Directions for this task:
Search the data below for the string "Pandas" and copy all lines where it shows up.

Recorded data:

************

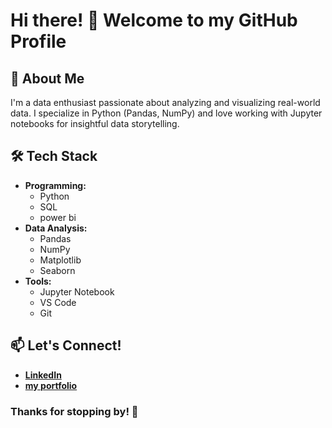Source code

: # Hi there! 👋 Welcome to my GitHub Profile

## 🚀 About Me
I'm a data enthusiast passionate about analyzing and visualizing real-world data. I specialize in Python (Pandas, NumPy) and love working with Jupyter notebooks for insightful data storytelling.

## 🛠 Tech Stack
- **Programming:**
  - Python
  - SQL
  - power bi
- **Data Analysis:**
  - Pandas
  - NumPy
  - Matplotlib
  - Seaborn
- **Tools:**
  - Jupyter Notebook
  - VS Code
  - Git


## 📫 Let's Connect!
- **[LinkedIn](https://www.linkedin.com/in/alial-tayeb/)**
- **[my portfolio](https://ali-al-tayeb.github.io/Ali-s-portfolio-website/)**


### Thanks for stopping by! 🚀
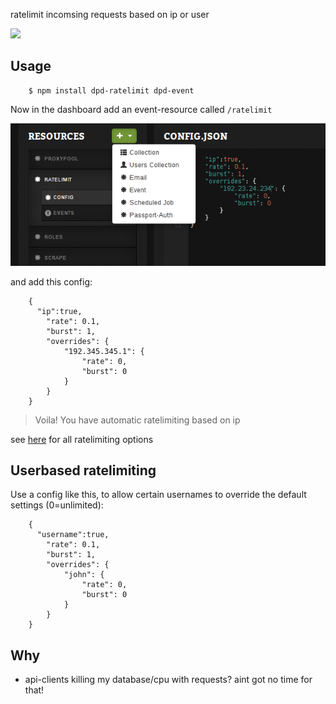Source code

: ratelimit incomsing requests based on ip or user

<img src="https://media.giphy.com/media/GzS9F4X206zle/giphy.gif" width="150" style="width:150px"/>

## Usage 

		$ npm install dpd-ratelimit dpd-event

Now in the dashboard add an event-resource called `/ratelimit` 

<img src="https://raw.githubusercontent.com/coderofsalvation/dpd-ratelimit/master/screenshot.png"/>

and add this config:

		{
		  "ip":true,
			"rate": 0.1,
			"burst": 1,
			"overrides": {
				"192.345.345.1": {
					"rate": 0,
					"burst": 0
				}
			}
		}

> Voila! You have automatic ratelimiting based on ip

see [here](https://github.com/defunctzombie/ratelimit-middleware) for all ratelimiting options

## Userbased ratelimiting

Use a config like this, to allow certain usernames to override the default settings (0=unlimited):

		{
		  "username":true,
			"rate": 0.1,
			"burst": 1,
			"overrides": {
				"john": {
					"rate": 0,
					"burst": 0
				}
			}
		}

## Why 

* api-clients killing my database/cpu with requests? aint got no time for that!

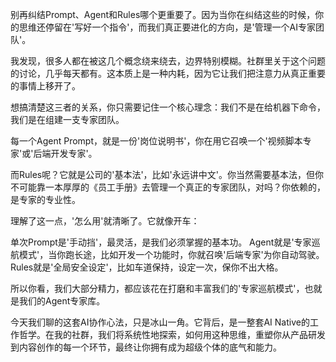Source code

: 别再纠结Prompt、Agent和Rules哪个更重要了。因为当你在纠结这些的时候，你的思维还停留在'写好一个指令'，而我们真正要进化的方向，是'管理一个AI专家团队'。

我发现，很多人都在被这几个概念绕来绕去，边界特别模糊。社群里关于这个问题的讨论，几乎每天都有。这本质上是一种内耗，因为它让我们把注意力从真正重要的事情上移开了。

想搞清楚这三者的关系，你只需要记住一个核心理念：我们不是在给机器下命令，我们是在组建一支专家团队。

每一个Agent Prompt，就是一份'岗位说明书'，你在用它召唤一个'视频脚本专家'或'后端开发专家'。

而Rules呢？它就是公司的'基本法'，比如'永远讲中文'。你当然需要基本法，但你不可能靠一本厚厚的《员工手册》去管理一个真正的专家团队，对吗？你依赖的，是专家的专业性。

理解了这一点，'怎么用'就清晰了。它就像开车：

单次Prompt是'手动挡'，最灵活，是我们必须掌握的基本功。
Agent就是'专家巡航模式'，当你跑长途，比如开发一个功能时，你就召唤'后端专家'为你自动驾驶。
Rules就是'全局安全设定'，比如车道保持，设定一次，保你不出大格。

所以你看，我们大部分精力，都应该花在打磨和丰富我们的'专家巡航模式'，也就是我们的Agent专家库。

今天我们聊的这套AI协作心法，只是冰山一角。它背后，是一整套AI Native的工作哲学。在我的社群，我们将系统性地探索，如何用这种思维，重塑你从产品研发到内容创作的每一个环节，最终让你拥有成为超级个体的底气和能力。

************

Answer area:
I'm a data enthusiast passionate about analyzing and visualizing real-world data. I specialize in Python (Pandas, NumPy) and love working with Jupyter notebooks for insightful data storytelling.
  - Pandas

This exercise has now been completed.